Data records:
----------------------------------------

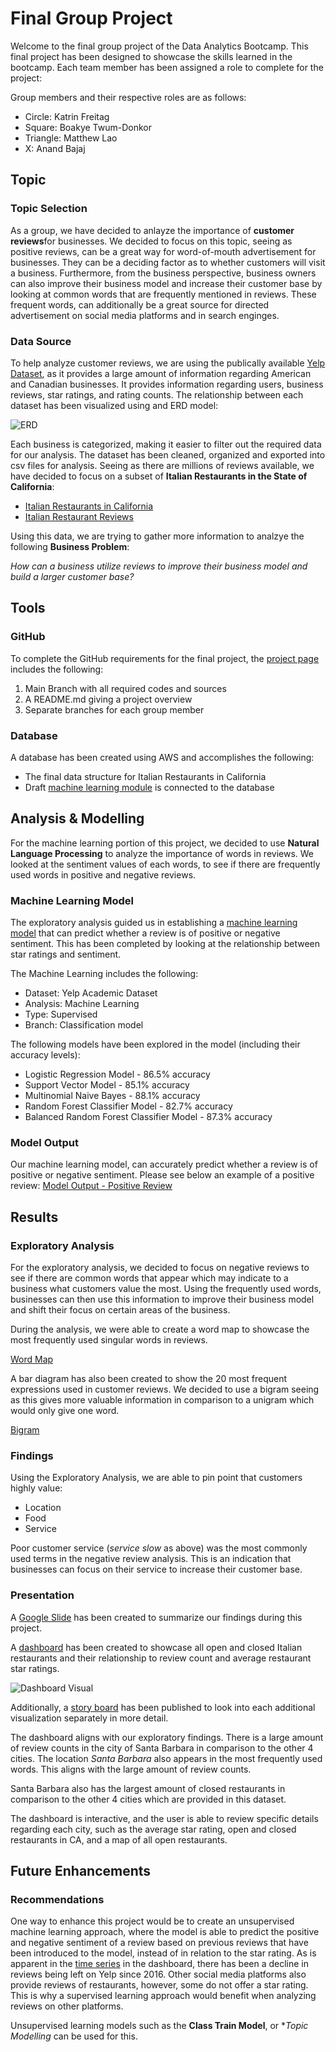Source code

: # Final Group Project 

Welcome to the final group project of the Data Analytics Bootcamp. This final project has been designed to showcase the skills learned in the bootcamp.
Each team member has been assigned a role to complete for the project: 

Group members and their respective roles are as follows:
- Circle: Katrin Freitag
- Square: Boakye Twum-Donkor
- Triangle: Matthew Lao
- X: Anand Bajaj

## Topic

### Topic Selection
As a group, we have decided to anlayze the importance of **customer reviews**for businesses. We decided to focus on this topic, seeing as positive reviews, can be a great way for word-of-mouth advertisement for businesses. They can be a deciding factor as to whether customers will visit a business. Furthermore, from the business perspective, business owners can also improve their business model and increase their customer base by looking at common words that are frequently mentioned in reviews. These frequent words, can additionally be a great source for directed advertisement on social media platforms and in search enginges. 

### Data Source
To help analyze customer reviews, we are using the publically available [Yelp Dataset](https://www.yelp.com/dataset/), as it provides a large amount of information regarding American and Canadian businesses. It provides information regarding users, business reviews, star ratings, and rating counts. The relationship between each dataset has been visualized using and ERD model:

![ERD](images/Yelp_ERD.png)


Each business is categorized, making it easier to filter out the required data for our analysis. The dataset has been cleaned, organized and exported into csv files for analysis. Seeing as there are millions of reviews available, we have decided to focus on a subset of **Italian Restaurants in the State of California**:

- [Italian Restaurants in California](resources/yelp_business_dataset_italian_restaurant_clean.csv)
- [Italian Restaurant Reviews](resources/yelp_reviews_Italian_Restaurant_cleanimport.csv)


Using this data, we are trying to gather more information to analzye the following **Business Problem**: 

*How can a business utilize reviews to improve their business model and build a larger customer base?*

## Tools 

### GitHub 
To complete the GitHub requirements for the final project, the [project page](https://github.com/KF59874/final_group_project) includes the following: 
1. Main Branch with all required codes and sources
2. A README.md giving a project overview
3. Separate branches for each group member

### Database
A database has been created using AWS and accomplishes the following:
- The final data structure for Italian Restaurants in California
- Draft [machine learning module](images/Machine_learning.png) is connected to the database

## Analysis & Modelling

For the machine learning portion of this project, we decided to use **Natural Language Processing** to analyze the importance of words in reviews. We looked at the sentiment values of each words, to see if there are frequently used words in positive and negative reviews. 

### Machine Learning Model
The exploratory analysis guided us in establishing a [machine learning model](src/yelp_ml_model.ipynb) that can predict whether a review is of positive or negative sentiment. This has been completed by looking at the relationship between star ratings and sentiment.

The Machine Learning includes the following:
- Dataset: Yelp Academic Dataset
- Analysis: Machine Learning
- Type: Supervised
- Branch: Classification model

The following models have been explored in the model (including their accuracy levels):
- Logistic Regression Model - 86.5% accuracy
- Support Vector Model - 85.1% accuracy
- Multinomial Naive Bayes - 88.1% accuracy
- Random Forest Classifier Model - 82.7% accuracy 
- Balanced Random Forest Classifier Model - 87.3% accuracy

### Model Output
Our machine learning model, can accurately predict whether a review is of positive or negative sentiment. Please see below an example of a positive review:
[Model Output - Positive Review](images/pos_model_output)

## Results

### Exploratory Analysis
For the exploratory analysis, we decided to focus on negative reviews to see if there are common words that appear which may indicate to a business what customers value the most. Using the frequently used words, businesses can then use this information to improve their business model and shift their focus on certain areas of the business. 

During the analysis, we were able to create a word map to showcase the most frequently used singular words in reviews. 

[Word Map](images/negative_review_wordcloud.png)

A bar diagram has also been created to show the 20 most frequent expressions used in customer reviews. We decided to use a bigram seeing as this gives more valuable information in comparison to a unigram which would only give one word. 

[Bigram](images/negative_review_most_freq_words_bigram.png)

### Findings
Using the Exploratory Analysis, we are able to pin point that customers highly value:
- Location
- Food 
- Service

Poor customer service (*service slow* as above) was the most commonly used terms in the negative review analysis. This is an indication that businesses can focus on their service to increase their customer base. 

### Presentation
A [Google Slide](https://docs.google.com/presentation/d/1H_uyNrVu5GQB9j9eYNoXr4UrZ_MOYtHKkx7B3Pkjguo/edit?usp=sharing) has been created to summarize our findings during this project.

A [dashboard](https://public.tableau.com/app/profile/kf3279/viz/DashboardofItalianRestaurantsinCalifornia/DashboardofItalianRestauransinCalifornia?publish=yes) has  been created to showcase all open and closed Italian restaurants and their relationship to review count and average restaurant star ratings. 

![Dashboard Visual](images/dashboard.PNG)

Additionally, a [story board](https://public.tableau.com/app/profile/kf3279/viz/StoryboardofItalianRestaurantsinCalifornia/ItalianRestaurantsinCA?publish=yes) has been published to look into each additional visualization separately in more detail. 

The dashboard aligns with our exploratory findings. There is a large amount of review counts in the city of Santa Barbara in comparison to the other 4 cities. The location *Santa Barbara* also appears in the most frequently used words. This aligns with the large amount of review counts. 

Santa Barbara also has the largest amount of closed restaurants in comparison to the other 4 cities which are provided in this dataset. 

The dashboard is interactive, and the user is able to review specific details regarding each city, such as the average star rating, open and closed restaurants in CA, and a map of all open restaurants. 

## Future Enhancements
### Recommendations 
One way to enhance this project would be to create an unsupervised machine learning approach, where the model is able to predict the positive and negative sentiment of a review based on previous reviews that have been introduced to the model, instead of in relation to the star rating. As is apparent in the [time series](images/time_series.png) in the dashboard, there has been a decline in reviews being left on Yelp since 2016. Other social media platforms also provide reviews of restaurants, however, some do not offer a star rating. This is why a supervised learning approach would benefit when analyzing reviews on other platforms. 

Unsupervised learning models such as the **Class Train Model**, or **Topic Modelling* can be used for this.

----------------------------------------

Out of the entries, pull every line that mentions "models".

- **TASK OUTPUT**:
The following models have been explored in the model (including their accuracy levels):
Unsupervised learning models such as the **Class Train Model**, or **Topic Modelling* can be used for this.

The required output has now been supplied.